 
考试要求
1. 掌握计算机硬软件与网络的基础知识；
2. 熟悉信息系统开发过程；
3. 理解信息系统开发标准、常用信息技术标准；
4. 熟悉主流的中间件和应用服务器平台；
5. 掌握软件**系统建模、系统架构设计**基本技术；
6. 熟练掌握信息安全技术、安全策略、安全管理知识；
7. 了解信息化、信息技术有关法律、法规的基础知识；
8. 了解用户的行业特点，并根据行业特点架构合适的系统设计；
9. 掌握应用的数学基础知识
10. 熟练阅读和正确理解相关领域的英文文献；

PROBLEM DESCRIPTION:
Your task is to transcribe the listing in full, so that each line reads exactly as before.

ANSWER TO THIS TASK:
考试要求
1. 掌握计算机硬软件与网络的基础知识；
2. 熟悉信息系统开发过程；
3. 理解信息系统开发标准、常用信息技术标准；
4. 熟悉主流的中间件和应用服务器平台；
5. 掌握软件**系统建模、系统架构设计**基本技术；
6. 熟练掌握信息安全技术、安全策略、安全管理知识；
7. 了解信息化、信息技术有关法律、法规的基础知识；
8. 了解用户的行业特点，并根据行业特点架构合适的系统设计；
9. 掌握应用的数学基础知识
10. 熟练阅读和正确理解相关领域的英文文献；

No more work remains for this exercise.